Free Hugh Grant

In recent months, I have come to believe that Hollywood is a sleazy slimy place and perhaps not the best place for me or anyone else to express their creativity.

Giving up on making it big has given me the freedom to say certain things that I wouldn’t have said before. “Heaven forbid an agent I’d sent my script to should read my blog or something. Then I’d ruin all my chances of making it big.”

SinceI am no longer looking for a big Hollywood producer to come along and produce me, it’s freed me up. Now, I can speak openly and to do some volunteer work like the volunteer work I’m about to do right now.

This weekend, I watched a Hugh Grant movie, and it reminded me of Hugh Grant’s dilemma. I’ve been meaning to help him with this for years.

“Hello Hugh Grant. A few sentences from now I’m going to set you free.”

Since this blog is intended only for Hugh Grant, I will provide only a bare minimum of explanation. If Hugh decides to google himself, and lands on this page, he will know exactly what I’m talking about. I’ll just present the facts:

In 1995, Hugh Grant was arrested with a prostitute named Divine Brown.

Following this, Hugh made two movies back-to-back, “About a boy” in 2002 and “Love actually” in 2003. To the untrained eye, these were two completely different movies. To a more observant eye, both movies had two things in common.

  1. Hugh also served as producer.
  2. A storyline with a little white boy interested in a Black girl. The next thing I heard about Hugh Grant was that he was dating a nice white lady. I didn’t care much until I heard what her name was; Jemimah.
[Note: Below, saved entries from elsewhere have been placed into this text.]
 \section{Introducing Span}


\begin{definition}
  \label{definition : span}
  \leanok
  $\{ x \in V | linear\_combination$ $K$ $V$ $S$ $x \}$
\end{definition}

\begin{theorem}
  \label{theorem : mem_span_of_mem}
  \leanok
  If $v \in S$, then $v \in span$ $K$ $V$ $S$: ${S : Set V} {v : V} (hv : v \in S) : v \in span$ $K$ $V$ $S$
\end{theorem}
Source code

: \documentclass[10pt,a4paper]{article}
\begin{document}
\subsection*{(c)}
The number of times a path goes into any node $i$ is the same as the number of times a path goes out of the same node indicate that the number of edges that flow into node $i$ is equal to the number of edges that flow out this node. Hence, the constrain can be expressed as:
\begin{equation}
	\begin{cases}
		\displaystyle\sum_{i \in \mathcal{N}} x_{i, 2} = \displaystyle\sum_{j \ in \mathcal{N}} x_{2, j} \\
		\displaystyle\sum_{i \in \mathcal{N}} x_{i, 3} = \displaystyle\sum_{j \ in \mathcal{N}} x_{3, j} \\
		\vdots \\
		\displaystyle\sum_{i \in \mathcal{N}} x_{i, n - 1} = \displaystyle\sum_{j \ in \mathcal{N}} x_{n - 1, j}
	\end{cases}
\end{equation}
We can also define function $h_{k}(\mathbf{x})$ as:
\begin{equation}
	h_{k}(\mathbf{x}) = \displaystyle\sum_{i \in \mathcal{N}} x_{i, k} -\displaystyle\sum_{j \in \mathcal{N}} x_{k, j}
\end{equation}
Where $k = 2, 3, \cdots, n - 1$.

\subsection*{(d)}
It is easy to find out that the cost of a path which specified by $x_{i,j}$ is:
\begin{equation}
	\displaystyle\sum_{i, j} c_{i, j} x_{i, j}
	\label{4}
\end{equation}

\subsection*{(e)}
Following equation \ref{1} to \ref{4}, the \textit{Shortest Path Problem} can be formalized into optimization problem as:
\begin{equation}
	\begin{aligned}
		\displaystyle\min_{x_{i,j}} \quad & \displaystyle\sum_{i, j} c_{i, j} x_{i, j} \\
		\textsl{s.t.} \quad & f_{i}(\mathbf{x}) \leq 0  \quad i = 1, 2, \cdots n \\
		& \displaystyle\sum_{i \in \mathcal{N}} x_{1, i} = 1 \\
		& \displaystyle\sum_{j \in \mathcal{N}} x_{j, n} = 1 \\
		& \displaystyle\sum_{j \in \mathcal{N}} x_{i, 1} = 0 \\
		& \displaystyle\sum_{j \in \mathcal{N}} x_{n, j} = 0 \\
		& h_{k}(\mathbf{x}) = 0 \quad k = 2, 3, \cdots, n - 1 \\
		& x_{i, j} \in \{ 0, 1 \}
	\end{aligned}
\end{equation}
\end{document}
The next thing I heard about Hugh Grant was that he was dating a nice white lady. I didn’t care much until I heard what her name was; Jemimah.

I only know one other person named Jemimah in the whole world.

You know her too; Aunt Jemimah of Aunt Jemimah’s pancakes.

Around this time, I knew it was time for an intervention. Had I been moving in Hugh Grant’s personal circles, I would have sat him down with perhaps one other person, Robert DeNiro. He’s been free for nearly 40 years. Then, we would have just said to him, “Hugh, it’s OK. It’s OK. You can’t just deal with this by dating white women named Jemimah.”

The relationship with Jemimah ended in 2007, as it had to, because you can’t really build a solid relationship on a repressed pancake fantasy.

I didn’t have a chance to speak to him when the relationship with Jemimah ended. But today, I say to you Hugh, my soul brother, “Let freedom ring! Let freedom ring! From the cottages of Notting Hill down to the secret drawer where you hide your copy of Ebony Magazine. Let freedom ring!”

I am just bringing this up because this weekend, I saw a bit of your lovely film, “About a boy.”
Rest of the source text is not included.